La respuesta política llegó pronto. El 5 de octubre de 2023, Claudio Tapia brindó una conferencia de presa en el predio de la AFA acompañado por Massa en el marco de la confirmación de que la Argentina será una de las seis sedes del Mundial 2030. Allí el presidente del fútbol argentino sorprendió cuando miró a la cara a Massa y le anticipó que era el “futuro presidente de los argentinos”.
Massa se basó, a su vez, en el Decreto N° 1212/2003 del ex presidente Eduardo Duhalde que estableció un régimen especial de percepción y retención de aportes personales y contribuciones patronales con destino a la seguridad social para los clubes del fútbol profesional argentino, pero no la AFA. Y puso una primera alícuota, en vez de pagar el 100 por ciento como todas las empresas privadas en la Argentina lo que creó un “agujero” para el sistema previsional.

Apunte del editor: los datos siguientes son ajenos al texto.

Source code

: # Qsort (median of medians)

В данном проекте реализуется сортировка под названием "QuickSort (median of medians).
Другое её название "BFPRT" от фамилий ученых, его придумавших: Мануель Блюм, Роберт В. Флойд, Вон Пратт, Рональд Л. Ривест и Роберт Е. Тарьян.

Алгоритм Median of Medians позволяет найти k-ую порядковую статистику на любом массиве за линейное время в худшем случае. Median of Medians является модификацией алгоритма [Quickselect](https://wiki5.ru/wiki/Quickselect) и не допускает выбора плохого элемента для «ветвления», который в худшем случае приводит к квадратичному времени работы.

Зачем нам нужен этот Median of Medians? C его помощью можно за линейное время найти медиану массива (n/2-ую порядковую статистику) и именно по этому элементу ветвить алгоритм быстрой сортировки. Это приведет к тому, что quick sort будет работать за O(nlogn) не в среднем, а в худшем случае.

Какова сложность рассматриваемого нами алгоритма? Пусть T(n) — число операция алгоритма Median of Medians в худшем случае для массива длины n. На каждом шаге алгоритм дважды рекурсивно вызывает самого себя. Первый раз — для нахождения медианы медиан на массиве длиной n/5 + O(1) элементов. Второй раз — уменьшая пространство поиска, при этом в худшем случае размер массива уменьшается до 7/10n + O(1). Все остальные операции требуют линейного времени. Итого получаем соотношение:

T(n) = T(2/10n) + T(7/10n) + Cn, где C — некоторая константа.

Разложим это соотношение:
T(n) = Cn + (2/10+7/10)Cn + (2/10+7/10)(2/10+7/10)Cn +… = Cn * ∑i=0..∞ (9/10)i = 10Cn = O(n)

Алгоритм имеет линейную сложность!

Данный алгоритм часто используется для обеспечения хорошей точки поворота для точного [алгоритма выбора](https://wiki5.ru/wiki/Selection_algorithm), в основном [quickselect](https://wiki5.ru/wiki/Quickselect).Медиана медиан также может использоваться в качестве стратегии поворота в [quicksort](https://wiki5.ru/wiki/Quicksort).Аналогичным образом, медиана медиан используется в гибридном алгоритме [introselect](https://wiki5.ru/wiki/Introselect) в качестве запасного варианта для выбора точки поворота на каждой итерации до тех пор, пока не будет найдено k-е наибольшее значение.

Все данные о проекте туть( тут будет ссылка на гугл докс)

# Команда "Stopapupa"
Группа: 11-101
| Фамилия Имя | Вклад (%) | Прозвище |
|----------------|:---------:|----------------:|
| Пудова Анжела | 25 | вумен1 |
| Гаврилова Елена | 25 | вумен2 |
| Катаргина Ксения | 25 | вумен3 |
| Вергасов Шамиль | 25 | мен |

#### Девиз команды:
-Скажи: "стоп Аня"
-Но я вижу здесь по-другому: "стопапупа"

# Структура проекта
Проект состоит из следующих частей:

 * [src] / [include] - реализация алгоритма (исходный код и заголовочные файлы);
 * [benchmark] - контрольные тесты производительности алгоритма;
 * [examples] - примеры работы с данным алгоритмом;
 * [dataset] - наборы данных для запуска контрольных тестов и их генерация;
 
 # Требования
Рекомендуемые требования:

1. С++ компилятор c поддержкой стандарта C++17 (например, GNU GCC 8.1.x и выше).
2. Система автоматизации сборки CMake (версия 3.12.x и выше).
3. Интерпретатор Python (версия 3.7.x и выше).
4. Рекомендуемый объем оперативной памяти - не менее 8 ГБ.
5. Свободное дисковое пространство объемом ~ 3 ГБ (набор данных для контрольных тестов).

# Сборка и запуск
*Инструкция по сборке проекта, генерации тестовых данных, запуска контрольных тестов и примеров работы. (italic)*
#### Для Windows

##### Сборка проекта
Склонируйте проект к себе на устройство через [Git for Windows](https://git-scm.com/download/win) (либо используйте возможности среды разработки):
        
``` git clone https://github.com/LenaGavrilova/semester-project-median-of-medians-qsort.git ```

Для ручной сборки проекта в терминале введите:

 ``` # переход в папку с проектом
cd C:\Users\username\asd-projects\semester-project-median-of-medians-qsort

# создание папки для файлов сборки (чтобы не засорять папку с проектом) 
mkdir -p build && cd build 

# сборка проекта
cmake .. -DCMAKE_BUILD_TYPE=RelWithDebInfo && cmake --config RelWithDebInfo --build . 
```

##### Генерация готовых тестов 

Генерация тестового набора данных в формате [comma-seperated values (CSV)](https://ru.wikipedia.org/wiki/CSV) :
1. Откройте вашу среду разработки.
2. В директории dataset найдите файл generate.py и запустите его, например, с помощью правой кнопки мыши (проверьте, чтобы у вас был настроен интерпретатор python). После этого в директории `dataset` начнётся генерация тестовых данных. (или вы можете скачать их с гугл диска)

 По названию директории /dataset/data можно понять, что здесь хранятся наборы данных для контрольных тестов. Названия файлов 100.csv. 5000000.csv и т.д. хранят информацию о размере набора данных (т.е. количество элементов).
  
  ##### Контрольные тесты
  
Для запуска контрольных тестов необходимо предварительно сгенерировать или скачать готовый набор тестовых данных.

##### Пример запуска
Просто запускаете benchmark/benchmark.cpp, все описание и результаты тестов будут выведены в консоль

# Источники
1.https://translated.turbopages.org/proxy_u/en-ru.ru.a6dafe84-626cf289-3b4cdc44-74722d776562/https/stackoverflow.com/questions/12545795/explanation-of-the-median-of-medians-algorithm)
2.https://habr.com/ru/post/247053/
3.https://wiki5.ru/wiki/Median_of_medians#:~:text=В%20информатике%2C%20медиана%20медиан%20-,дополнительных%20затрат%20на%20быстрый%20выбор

Sin embargo, el gobierno de Javier Milei, a través del ministro de Desregulación, Federico Sturzenegger, convocó a una mesa de diálogo a la AFA y los clubes para ver cómo lograr que el la deuda del sistema del fútbol no fuera tan grande con la ANSES.
Incluso, se descubrió que algunos clubes en vez de cobrar “entradas” cobraban “abonos” para eludir estas cargas. Hubo una propuesta de subir la alícuota y pagar todos los aportes jubilatorios, que no abonan desde hace más de 20 años. Pero se rechazó y el gobierno dio de baja todo este sistema.
Entonces, la AFA consiguió una cautelar del Juez en lo Contencioso Administrativo Federal Enrique Alonso Regueira que suspendió la aplicación de una resolución de la secretaria de Trabajo de Mieli que buscaba terminar el régimen especial de aportes jubilatorios y de seguridad social para la AFA y los clubes. Luego la AFA hizo otra denuncia ante el juez de ese fuero Enrique Lavié Pico quien le concedió otra cautelar que ordenó mantener la alícuota especial de aportes en torno al 7,5 % para AFA y clubes de fútbol, y frenó el intento del Gobierno de elevarla hasta cerca del 18 % en algunos esquemas. “El fallo no es justicia, sino injusticia, un cheque en blanco para que un grupo específico no pague los impuestos que afrontamos todos”, escribió Sturzenegger en X. La cámara del fuero respaldó las cautelares.
Ahora el gobierno de Milei apeló las cautelares a la Corte y la espera fallos que resuelvan el problema de fondo: quién paga las jubilaciones de los jugadores y los empleados del fútbol.